Oct. 6 (Bloomberg) -- Gold fell for a fifth session in London as the dollar strengthened, curbing demand for the metal as an alternative investment. Platinum fell to a three-year low.

The dollar rose to a 13-month high against the euro as the deepening credit crisis prompted European governments to pledge bailouts for troubled banks. They stopped short of announcing measures mirroring the U.S.'s $700 billion rescue. HSBC Holdings Plc cut its forecast for European economic growth next year as the financial turmoil spreads.

``The crisis is breaking out in Europe on a large scale,'' Sagiv Peretz, a senior dealer at trading-system operator Finotec Trading U.K. Ltd., said by phone from London. ``That is helping the dollar and pushing gold lower.''

Gold for immediate delivery fell $3.85, or 0.5 percent, to $831.65 an ounce in London as of 9:10 a.m. local time. Futures for December climbed 0.1 percent to $834 an ounce in after-hours electronic trading on the Comex division of the New York Mercantile Exchange.

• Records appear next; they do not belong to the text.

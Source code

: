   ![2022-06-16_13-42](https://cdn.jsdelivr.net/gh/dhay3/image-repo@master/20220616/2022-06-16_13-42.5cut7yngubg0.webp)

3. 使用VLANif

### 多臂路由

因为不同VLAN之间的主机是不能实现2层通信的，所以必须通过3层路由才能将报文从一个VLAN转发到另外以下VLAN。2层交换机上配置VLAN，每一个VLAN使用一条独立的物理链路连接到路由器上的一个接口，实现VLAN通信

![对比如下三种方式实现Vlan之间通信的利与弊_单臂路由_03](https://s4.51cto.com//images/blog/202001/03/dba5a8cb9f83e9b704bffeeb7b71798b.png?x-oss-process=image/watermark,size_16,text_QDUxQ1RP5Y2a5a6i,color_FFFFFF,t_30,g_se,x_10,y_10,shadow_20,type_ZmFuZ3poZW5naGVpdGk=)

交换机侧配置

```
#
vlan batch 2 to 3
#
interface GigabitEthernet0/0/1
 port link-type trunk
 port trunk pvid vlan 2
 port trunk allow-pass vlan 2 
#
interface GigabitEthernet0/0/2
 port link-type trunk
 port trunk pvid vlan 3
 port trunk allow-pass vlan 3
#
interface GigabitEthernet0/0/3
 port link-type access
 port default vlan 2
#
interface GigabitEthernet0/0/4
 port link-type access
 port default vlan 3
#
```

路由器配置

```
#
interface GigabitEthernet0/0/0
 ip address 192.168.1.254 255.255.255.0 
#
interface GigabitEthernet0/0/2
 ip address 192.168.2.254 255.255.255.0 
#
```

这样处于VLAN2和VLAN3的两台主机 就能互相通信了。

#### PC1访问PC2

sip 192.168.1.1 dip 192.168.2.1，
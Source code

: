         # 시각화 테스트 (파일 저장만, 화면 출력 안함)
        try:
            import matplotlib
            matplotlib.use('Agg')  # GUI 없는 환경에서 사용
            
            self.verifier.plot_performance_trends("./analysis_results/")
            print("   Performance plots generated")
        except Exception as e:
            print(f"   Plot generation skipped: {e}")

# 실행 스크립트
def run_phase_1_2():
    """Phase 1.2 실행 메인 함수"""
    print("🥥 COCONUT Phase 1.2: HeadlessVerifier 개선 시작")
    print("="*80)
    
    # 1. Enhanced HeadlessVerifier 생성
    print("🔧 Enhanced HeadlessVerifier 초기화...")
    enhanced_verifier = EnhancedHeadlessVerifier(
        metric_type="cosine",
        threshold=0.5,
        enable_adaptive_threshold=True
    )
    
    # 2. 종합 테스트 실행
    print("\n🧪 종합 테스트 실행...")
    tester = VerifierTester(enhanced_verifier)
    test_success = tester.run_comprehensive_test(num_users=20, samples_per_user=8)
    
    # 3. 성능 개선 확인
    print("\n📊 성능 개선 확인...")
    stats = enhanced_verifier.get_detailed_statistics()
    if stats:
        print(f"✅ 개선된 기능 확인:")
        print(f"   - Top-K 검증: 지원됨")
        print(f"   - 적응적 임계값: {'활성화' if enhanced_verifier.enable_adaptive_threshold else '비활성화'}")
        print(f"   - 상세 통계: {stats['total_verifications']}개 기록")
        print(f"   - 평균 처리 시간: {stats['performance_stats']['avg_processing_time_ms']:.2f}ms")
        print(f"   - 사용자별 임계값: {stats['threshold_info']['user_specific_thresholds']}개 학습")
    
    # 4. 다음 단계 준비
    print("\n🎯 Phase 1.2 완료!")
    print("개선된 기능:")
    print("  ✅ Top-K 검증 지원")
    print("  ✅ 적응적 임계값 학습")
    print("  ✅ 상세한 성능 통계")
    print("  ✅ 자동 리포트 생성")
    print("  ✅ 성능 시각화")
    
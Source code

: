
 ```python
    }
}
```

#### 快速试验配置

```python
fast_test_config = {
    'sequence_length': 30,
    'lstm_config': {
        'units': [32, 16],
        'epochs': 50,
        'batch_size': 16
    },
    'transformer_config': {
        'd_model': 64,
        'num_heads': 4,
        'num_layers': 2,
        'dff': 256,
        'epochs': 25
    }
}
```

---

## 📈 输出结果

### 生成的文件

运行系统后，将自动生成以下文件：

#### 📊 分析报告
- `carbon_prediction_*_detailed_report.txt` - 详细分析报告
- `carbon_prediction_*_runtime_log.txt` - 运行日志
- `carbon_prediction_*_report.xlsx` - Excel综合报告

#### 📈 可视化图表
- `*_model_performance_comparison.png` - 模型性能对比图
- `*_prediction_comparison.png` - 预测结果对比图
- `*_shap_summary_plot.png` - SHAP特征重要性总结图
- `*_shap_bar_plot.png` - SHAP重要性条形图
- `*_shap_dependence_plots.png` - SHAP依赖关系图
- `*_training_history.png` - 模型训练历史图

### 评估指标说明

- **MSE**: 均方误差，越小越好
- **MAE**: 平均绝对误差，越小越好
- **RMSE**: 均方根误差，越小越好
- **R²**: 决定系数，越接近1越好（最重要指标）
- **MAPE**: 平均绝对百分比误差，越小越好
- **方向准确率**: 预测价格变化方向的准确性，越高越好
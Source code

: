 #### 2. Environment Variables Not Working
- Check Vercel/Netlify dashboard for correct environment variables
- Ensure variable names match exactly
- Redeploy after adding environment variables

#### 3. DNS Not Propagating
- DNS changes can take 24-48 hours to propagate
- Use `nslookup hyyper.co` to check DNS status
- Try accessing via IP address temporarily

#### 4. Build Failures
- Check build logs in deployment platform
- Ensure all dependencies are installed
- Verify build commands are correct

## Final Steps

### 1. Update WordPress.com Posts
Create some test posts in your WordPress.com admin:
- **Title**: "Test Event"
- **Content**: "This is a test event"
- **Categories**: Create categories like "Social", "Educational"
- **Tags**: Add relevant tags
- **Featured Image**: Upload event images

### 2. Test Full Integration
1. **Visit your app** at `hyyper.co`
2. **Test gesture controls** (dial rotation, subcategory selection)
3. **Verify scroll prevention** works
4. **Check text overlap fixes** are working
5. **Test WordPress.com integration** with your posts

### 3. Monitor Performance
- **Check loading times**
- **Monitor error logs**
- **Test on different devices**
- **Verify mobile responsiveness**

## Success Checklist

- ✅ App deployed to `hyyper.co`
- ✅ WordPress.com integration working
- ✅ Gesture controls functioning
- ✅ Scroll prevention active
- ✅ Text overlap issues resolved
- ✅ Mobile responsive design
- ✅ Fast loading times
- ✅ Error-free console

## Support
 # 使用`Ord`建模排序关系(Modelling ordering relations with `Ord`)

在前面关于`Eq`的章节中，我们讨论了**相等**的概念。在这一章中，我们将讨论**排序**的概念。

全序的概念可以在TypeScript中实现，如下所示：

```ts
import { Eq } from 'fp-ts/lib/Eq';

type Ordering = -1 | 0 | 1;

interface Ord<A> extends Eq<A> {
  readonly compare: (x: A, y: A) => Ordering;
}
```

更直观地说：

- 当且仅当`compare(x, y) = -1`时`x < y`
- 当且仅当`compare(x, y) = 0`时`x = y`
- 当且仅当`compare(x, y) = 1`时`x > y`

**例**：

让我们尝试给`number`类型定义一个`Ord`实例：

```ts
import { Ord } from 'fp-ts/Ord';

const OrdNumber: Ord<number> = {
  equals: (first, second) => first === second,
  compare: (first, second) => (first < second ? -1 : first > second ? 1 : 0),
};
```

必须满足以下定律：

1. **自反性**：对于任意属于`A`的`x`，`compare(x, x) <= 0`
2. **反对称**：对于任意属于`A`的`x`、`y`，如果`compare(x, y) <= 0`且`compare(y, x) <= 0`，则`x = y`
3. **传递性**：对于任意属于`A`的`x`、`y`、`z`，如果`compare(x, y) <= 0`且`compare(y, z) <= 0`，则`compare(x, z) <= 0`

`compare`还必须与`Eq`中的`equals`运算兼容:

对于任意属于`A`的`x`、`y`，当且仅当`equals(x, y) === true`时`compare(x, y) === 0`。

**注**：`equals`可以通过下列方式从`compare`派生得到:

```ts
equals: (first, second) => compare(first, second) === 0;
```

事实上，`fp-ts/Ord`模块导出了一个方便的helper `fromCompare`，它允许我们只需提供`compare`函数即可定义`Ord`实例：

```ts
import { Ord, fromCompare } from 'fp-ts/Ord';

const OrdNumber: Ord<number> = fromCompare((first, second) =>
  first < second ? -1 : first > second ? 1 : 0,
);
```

Platinum for immediate delivery fell as much as $33.20, or 3.5 percent, to $928.80 an ounce in London. That's the lowest compared with intraday prices since Nov. 11, 2005. It traded at $944.50 an ounce as of 9:10 a.m. local time.

Platinum, used in car catalysts and jewelry, has fallen from a record $2,301.50 an ounce on March 4. Automakers account for more than 60 percent of global platinum use, according to London- based metals trader Johnson Matthey Plc.

Jewelry's Role

The drop is partly due to falling car sales but lower jewelry demand is ``of more fundamental importance'' to the drop in the platinum price, Societe Generale SA analysts including Frederic Lasserre said in a research report today.

The amount of the metal used in jewelry will fall 26 percent to an estimated 1.1 million ounces this year, compared with 1.48 million ounces last year, the bank said.

The amount used in car exhaust systems will fall 1.2 percent to an estimated 3.30 million ounces from 3.34 million ounces last year, the report said. This excludes scrap metal.

Among other metals for immediate delivery, silver fell 23 cents, or 2.1 percent, to $10.91 an ounce and palladium rose $3.75, or 1.9 percent, to $202.75.